2021-02-19 16:27:38.492612 [INFO] OpenVPN config file is found at /config/openvpn/AirVPN_US-Atlanta-Georgia_Libra_UDP-443.ovpn
2021-02-19 16:27:54.823516 [INFO] VPN_ENABLED defined as 'yes'
2021-02-19 16:27:54.846987 [INFO] VPN_TYPE defined as 'openvpn'
2021-02-19 16:27:54.875854 [INFO] OpenVPN config file is found at /config/openvpn/AirVPN_US-Atlanta-Georgia_Libra_UDP-443.ovpn
2021-02-19 16:28:23.535725 [INFO] VPN_ENABLED defined as 'yes'
2021-02-19 16:28:23.559352 [INFO] VPN_TYPE defined as 'openvpn'
2021-02-19 16:28:23.588611 [INFO] OpenVPN config file is found at /config/openvpn/AirVPN_US-Atlanta-Georgia_Libra_UDP-443.ovpn

 

I have tried to get into the console, and it opens and closes the console window instantly.

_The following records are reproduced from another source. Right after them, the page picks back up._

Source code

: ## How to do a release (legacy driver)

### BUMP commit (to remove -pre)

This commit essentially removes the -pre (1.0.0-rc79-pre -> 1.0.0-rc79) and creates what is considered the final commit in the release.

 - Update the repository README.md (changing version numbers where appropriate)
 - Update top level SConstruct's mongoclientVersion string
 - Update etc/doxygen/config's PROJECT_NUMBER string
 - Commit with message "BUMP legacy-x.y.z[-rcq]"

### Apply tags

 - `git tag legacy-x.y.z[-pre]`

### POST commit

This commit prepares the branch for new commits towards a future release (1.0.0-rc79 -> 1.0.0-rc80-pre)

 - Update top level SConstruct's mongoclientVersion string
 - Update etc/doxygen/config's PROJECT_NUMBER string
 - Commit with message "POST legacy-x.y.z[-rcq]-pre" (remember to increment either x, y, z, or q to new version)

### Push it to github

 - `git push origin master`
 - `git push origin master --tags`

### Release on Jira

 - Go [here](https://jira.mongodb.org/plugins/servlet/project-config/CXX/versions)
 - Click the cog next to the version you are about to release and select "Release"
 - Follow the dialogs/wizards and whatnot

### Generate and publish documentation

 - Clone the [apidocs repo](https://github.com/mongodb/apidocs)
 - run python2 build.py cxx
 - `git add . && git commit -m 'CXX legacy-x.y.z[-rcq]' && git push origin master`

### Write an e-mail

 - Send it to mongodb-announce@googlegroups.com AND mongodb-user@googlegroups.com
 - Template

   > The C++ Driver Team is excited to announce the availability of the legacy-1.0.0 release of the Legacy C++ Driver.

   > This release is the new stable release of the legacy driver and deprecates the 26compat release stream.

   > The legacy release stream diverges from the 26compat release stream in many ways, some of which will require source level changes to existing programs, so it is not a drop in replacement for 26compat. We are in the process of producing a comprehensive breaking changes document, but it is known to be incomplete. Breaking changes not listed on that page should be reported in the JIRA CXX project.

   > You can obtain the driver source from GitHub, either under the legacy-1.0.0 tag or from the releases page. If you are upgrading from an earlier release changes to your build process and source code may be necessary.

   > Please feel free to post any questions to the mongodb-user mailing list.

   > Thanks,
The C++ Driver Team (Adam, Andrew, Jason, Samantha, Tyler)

When I try to CLI into the console window, I  get told to "Wait until the container is started"

 

I have tried different config version for my openvpn config. I have tried with or without the keys and certs built in.  Since I can't console in to check logs, I am a little perplexed as to what to poke at next.  Any suggestions.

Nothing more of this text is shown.